▶ _Work request_: Would you output the entries below only from the line containing "Directory.Read.All, Directory.ReadWrite.All</span></span> |" through the line containing "the following parameters.</span></span>", exactly as they stand and with both ends included?

═══ Given data ═══

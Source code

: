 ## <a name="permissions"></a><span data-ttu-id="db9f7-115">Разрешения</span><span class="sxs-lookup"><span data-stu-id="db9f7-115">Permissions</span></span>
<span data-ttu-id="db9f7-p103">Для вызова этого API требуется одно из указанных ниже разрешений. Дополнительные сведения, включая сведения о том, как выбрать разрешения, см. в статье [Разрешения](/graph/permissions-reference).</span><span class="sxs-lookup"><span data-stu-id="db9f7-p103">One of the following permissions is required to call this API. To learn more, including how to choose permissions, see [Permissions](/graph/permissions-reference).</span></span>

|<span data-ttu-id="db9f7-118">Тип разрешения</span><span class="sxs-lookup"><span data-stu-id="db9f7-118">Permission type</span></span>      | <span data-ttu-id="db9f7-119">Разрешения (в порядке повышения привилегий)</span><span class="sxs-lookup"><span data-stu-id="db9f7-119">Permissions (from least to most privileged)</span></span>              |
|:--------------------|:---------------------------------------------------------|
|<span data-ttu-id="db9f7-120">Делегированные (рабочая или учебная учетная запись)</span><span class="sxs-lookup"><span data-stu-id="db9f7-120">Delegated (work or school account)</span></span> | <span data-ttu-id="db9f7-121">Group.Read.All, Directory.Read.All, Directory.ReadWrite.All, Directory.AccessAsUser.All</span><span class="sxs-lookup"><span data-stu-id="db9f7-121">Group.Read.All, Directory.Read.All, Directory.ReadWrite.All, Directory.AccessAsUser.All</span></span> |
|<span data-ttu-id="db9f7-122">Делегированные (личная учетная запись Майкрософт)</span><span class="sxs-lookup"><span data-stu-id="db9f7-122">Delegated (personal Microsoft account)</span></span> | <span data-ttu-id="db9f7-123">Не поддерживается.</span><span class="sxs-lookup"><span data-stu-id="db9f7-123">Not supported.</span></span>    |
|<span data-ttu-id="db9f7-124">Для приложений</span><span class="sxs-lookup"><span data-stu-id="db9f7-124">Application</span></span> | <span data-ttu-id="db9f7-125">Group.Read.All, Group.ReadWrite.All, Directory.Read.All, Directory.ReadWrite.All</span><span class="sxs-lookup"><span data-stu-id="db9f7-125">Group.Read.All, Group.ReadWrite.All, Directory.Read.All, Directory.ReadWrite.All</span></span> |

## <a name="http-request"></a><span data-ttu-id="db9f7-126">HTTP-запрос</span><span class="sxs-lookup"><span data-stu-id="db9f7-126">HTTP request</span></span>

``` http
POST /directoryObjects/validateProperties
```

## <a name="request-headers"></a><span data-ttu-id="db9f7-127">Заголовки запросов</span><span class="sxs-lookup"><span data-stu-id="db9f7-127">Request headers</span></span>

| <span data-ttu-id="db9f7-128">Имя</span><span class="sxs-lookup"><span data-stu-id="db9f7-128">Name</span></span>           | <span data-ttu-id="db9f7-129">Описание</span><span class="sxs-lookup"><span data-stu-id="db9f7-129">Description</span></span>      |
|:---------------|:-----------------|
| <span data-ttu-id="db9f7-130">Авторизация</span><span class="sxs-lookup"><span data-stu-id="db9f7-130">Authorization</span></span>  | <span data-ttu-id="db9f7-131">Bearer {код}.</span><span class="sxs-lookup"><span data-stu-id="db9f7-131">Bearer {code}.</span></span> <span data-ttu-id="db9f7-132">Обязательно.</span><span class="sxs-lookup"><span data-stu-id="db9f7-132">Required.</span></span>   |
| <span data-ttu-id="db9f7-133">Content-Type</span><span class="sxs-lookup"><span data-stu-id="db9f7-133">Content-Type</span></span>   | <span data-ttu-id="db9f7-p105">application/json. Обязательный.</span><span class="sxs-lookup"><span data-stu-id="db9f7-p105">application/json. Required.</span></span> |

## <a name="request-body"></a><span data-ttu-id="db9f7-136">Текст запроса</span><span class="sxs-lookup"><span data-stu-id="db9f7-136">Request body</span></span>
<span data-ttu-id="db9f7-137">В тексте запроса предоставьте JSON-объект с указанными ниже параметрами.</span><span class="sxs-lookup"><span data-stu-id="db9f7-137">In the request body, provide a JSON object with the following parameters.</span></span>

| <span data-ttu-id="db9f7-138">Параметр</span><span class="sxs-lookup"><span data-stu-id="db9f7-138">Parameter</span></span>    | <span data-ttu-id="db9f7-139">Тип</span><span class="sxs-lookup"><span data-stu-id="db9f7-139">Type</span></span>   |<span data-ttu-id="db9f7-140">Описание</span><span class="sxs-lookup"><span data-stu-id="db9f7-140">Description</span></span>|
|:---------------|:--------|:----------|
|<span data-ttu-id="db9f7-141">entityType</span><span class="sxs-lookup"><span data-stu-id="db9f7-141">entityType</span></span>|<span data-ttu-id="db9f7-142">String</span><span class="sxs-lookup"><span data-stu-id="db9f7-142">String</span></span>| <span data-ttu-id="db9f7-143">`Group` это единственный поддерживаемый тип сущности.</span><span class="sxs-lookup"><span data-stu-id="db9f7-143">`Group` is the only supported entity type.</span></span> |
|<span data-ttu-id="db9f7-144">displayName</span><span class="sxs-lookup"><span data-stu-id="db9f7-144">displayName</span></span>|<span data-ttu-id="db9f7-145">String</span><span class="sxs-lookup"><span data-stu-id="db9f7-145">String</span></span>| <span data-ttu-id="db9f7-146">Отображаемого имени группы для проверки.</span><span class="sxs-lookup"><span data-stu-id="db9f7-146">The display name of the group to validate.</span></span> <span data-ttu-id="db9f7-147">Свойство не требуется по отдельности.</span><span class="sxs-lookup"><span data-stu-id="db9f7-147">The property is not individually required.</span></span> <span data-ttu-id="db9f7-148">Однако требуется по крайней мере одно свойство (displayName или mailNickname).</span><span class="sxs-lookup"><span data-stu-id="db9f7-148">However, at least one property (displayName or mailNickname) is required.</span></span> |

═══

▶ _Problem solution_:
|<span data-ttu-id="db9f7-124">Для приложений</span><span class="sxs-lookup"><span data-stu-id="db9f7-124">Application</span></span> | <span data-ttu-id="db9f7-125">Group.Read.All, Group.ReadWrite.All, Directory.Read.All, Directory.ReadWrite.All</span><span class="sxs-lookup"><span data-stu-id="db9f7-125">Group.Read.All, Group.ReadWrite.All, Directory.Read.All, Directory.ReadWrite.All</span></span> |

## <a name="http-request"></a><span data-ttu-id="db9f7-126">HTTP-запрос</span><span class="sxs-lookup"><span data-stu-id="db9f7-126">HTTP request</span></span>

``` http
POST /directoryObjects/validateProperties
```

## <a name="request-headers"></a><span data-ttu-id="db9f7-127">Заголовки запросов</span><span class="sxs-lookup"><span data-stu-id="db9f7-127">Request headers</span></span>

| <span data-ttu-id="db9f7-128">Имя</span><span class="sxs-lookup"><span data-stu-id="db9f7-128">Name</span></span>           | <span data-ttu-id="db9f7-129">Описание</span><span class="sxs-lookup"><span data-stu-id="db9f7-129">Description</span></span>      |
|:---------------|:-----------------|
| <span data-ttu-id="db9f7-130">Авторизация</span><span class="sxs-lookup"><span data-stu-id="db9f7-130">Authorization</span></span>  | <span data-ttu-id="db9f7-131">Bearer {код}.</span><span class="sxs-lookup"><span data-stu-id="db9f7-131">Bearer {code}.</span></span> <span data-ttu-id="db9f7-132">Обязательно.</span><span class="sxs-lookup"><span data-stu-id="db9f7-132">Required.</span></span>   |
| <span data-ttu-id="db9f7-133">Content-Type</span><span class="sxs-lookup"><span data-stu-id="db9f7-133">Content-Type</span></span>   | <span data-ttu-id="db9f7-p105">application/json. Обязательный.</span><span class="sxs-lookup"><span data-stu-id="db9f7-p105">application/json. Required.</span></span> |

## <a name="request-body"></a><span data-ttu-id="db9f7-136">Текст запроса</span><span class="sxs-lookup"><span data-stu-id="db9f7-136">Request body</span></span>
<span data-ttu-id="db9f7-137">В тексте запроса предоставьте JSON-объект с указанными ниже параметрами.</span><span class="sxs-lookup"><span data-stu-id="db9f7-137">In the request body, provide a JSON object with the following parameters.</span></span>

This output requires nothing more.